Xray's DNS caching is implemented per-server via the CacheController struct. Every cached nameserver (UDP, TCP, DoH, DoQ) has its own independent cache. The caching layer handles TTL tracking, serve-stale, deduplication of in-flight queries, pubsub notification, and background map compaction.

CacheController

File: app/dns/cache_controller.go

go
type CacheController struct {
    name            string
    disableCache    bool
    serveStale      bool
    serveExpiredTTL int32  // negative value: max seconds past expiry to serve

    ips      map[string]*record
    dirtyips map[string]*record  // used during map compaction

    sync.RWMutex
    pub           *pubsub.Service
    cacheCleanup  *task.Periodic
    highWatermark int
    requestGroup  singleflight.Group
}

The record and IPRecord Types

File: app/dns/dnscommon.go

go
type record struct {
    A    *IPRecord
    AAAA *IPRecord
}

type IPRecord struct {
    ReqID     uint16
    IP        []net.IP
    Expire    time.Time
    RCode     dnsmessage.RCode
    RawHeader *dnsmessage.Header
}

Each domain has a record containing separate A (IPv4) and AAAA (IPv6) entries.
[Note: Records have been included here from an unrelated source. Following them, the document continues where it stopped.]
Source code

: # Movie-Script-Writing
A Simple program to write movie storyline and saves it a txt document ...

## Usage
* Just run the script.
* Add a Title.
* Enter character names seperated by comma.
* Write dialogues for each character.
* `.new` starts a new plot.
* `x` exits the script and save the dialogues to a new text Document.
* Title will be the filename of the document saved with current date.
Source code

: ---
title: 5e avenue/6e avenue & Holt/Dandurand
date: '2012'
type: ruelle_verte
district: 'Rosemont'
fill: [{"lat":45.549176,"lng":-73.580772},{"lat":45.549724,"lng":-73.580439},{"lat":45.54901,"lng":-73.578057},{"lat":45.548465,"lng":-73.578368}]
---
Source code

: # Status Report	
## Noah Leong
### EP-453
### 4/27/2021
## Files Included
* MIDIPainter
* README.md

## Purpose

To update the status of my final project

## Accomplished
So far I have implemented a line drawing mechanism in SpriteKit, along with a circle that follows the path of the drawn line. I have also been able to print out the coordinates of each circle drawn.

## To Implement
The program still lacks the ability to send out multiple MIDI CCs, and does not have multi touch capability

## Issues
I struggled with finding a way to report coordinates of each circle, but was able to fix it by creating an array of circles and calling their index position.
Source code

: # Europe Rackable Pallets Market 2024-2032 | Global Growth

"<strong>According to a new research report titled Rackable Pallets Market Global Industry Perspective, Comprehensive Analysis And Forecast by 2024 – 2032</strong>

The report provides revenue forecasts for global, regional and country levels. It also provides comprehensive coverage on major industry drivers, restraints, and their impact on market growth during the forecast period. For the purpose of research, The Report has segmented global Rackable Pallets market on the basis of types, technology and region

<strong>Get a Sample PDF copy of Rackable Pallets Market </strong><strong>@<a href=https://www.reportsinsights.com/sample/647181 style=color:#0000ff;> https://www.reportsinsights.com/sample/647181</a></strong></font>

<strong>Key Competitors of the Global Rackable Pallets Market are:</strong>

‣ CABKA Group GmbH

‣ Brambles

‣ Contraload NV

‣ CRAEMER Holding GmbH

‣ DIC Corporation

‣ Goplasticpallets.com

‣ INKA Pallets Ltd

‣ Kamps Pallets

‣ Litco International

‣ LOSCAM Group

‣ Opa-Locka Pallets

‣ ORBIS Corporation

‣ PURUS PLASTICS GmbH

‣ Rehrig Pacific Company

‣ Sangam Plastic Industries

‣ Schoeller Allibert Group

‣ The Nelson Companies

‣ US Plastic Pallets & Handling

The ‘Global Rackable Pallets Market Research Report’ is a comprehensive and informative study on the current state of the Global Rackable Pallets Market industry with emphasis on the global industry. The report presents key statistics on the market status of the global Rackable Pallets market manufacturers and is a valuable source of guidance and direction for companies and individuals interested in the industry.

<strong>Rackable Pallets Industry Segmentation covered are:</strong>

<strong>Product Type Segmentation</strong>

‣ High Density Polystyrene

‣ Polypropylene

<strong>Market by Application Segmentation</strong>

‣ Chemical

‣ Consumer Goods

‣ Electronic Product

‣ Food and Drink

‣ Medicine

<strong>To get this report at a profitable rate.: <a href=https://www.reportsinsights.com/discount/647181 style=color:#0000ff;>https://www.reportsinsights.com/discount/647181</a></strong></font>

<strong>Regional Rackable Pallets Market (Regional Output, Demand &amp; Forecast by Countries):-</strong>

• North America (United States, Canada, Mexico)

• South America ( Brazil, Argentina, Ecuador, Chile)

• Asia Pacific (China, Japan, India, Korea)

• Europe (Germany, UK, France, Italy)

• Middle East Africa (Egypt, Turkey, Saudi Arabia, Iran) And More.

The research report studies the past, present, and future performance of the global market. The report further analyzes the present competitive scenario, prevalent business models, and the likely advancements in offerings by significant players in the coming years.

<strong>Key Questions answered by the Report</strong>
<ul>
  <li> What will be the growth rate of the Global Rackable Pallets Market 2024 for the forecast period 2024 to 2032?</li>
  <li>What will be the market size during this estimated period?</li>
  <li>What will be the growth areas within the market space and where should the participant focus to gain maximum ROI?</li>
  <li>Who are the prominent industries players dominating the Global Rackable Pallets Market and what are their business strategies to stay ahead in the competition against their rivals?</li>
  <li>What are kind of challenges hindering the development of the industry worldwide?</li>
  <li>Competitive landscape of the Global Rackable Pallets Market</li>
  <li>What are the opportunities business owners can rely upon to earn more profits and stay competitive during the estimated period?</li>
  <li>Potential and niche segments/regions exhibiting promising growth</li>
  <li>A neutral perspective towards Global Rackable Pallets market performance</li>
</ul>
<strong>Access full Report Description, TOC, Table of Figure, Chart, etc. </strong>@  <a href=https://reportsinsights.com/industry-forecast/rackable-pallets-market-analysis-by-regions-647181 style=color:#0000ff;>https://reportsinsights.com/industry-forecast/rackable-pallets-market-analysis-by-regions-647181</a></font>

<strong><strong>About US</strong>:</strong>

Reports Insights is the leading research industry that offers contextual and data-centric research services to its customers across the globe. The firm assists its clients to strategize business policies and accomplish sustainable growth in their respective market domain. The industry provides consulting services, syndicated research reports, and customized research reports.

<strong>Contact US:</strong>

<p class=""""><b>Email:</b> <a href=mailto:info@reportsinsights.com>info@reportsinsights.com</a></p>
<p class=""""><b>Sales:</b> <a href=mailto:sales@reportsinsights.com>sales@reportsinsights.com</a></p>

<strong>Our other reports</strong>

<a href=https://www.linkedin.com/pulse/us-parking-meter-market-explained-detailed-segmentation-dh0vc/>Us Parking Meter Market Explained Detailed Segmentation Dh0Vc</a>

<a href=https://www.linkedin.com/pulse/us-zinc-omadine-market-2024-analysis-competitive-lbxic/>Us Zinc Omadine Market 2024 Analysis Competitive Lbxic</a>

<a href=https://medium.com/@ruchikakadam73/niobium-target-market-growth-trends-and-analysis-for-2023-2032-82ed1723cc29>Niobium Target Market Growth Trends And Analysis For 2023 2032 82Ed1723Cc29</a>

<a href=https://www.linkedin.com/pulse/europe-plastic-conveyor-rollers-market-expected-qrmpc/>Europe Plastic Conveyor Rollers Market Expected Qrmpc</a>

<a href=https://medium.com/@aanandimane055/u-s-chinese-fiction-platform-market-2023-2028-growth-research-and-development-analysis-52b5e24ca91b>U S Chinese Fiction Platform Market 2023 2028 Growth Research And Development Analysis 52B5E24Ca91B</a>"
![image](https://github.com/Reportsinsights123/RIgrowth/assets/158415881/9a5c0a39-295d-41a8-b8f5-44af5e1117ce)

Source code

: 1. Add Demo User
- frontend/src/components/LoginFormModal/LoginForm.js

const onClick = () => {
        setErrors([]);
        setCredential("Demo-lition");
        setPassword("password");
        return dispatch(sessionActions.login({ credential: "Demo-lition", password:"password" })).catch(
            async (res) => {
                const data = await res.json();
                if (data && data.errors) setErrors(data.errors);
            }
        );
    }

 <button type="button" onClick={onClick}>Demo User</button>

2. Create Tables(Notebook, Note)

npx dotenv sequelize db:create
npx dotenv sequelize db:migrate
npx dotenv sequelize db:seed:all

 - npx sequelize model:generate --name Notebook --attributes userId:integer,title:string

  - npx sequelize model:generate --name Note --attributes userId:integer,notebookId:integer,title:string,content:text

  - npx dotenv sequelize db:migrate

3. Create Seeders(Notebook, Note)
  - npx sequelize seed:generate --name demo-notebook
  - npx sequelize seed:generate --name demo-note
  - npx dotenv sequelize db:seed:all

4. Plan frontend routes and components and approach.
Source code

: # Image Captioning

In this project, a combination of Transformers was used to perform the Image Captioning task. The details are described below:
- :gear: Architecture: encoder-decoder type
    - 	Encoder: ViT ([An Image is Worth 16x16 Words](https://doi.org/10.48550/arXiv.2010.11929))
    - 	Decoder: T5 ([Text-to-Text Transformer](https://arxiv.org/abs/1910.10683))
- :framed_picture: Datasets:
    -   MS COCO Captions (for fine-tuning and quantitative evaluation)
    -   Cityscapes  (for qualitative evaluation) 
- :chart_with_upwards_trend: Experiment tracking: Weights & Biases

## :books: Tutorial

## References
The Expire field stores the absolute expiration time (now + minimum TTL from the response).

TTL Calculation

When reading from cache, IPRecord.getIPs() computes the remaining TTL:

go
func (r *IPRecord) getIPs() ([]net.IP, int32, error) {
    if r == nil {
        return nil, 0, errRecordNotFound
    }
    untilExpire := time.Until(r.Expire).Seconds()
    ttl := int32(math.Ceil(untilExpire))

    if r.RCode != dnsmessage.RCodeSuccess {
        return nil, ttl, dns.RCodeError(r.RCode)
    }
    if len(r.IP) == 0 {
        return nil, ttl, dns.ErrEmptyResponse
    }
    return r.IP, ttl, nil
}

A positive TTL means the record is fresh. A zero or negative TTL means it has expired.

Cache Lookup Flow

File: app/dns/nameserver_cached.go

The queryIP() function implements the cache-first strategy:

go
func queryIP(ctx context.Context, s CachedNameserver, domain string, option dns.IPOption) ([]net.IP, uint32, error) {
    fqdn := Fqdn(domain)
    cache := s.getCacheController()

    if !cache.disableCache {
        if rec := cache.findRecords(fqdn); rec != nil {
            ips, ttl, err := merge(option, rec.A, rec.AAAA)
            if !errors.Is(err, errRecordNotFound) {
                if ttl > 0 {
                    // CACHE HIT: fresh record
                    return ips, uint32(ttl), err
                }
                if cache.serveStale && (cache.serveExpiredTTL == 0 || cache.serveExpiredTTL < ttl) {
                    // CACHE OPTIMISTIC: stale but serveable
                    go pull(ctx, s, fqdn, option)  // background refresh
                    return ips, 1, err
                }
            }
        }
    }
    // CACHE MISS: fetch from upstream
    return fetch(ctx, s, fqdn, option)
}

Serve-Stale

When serveStale is enabled:

  • Expired records are returned immediately with TTL=1
  • A background goroutine (pull()) refreshes the record asynchronously
  • The serveExpiredTTL field limits how far past expiry a record can be served (0 = unlimited)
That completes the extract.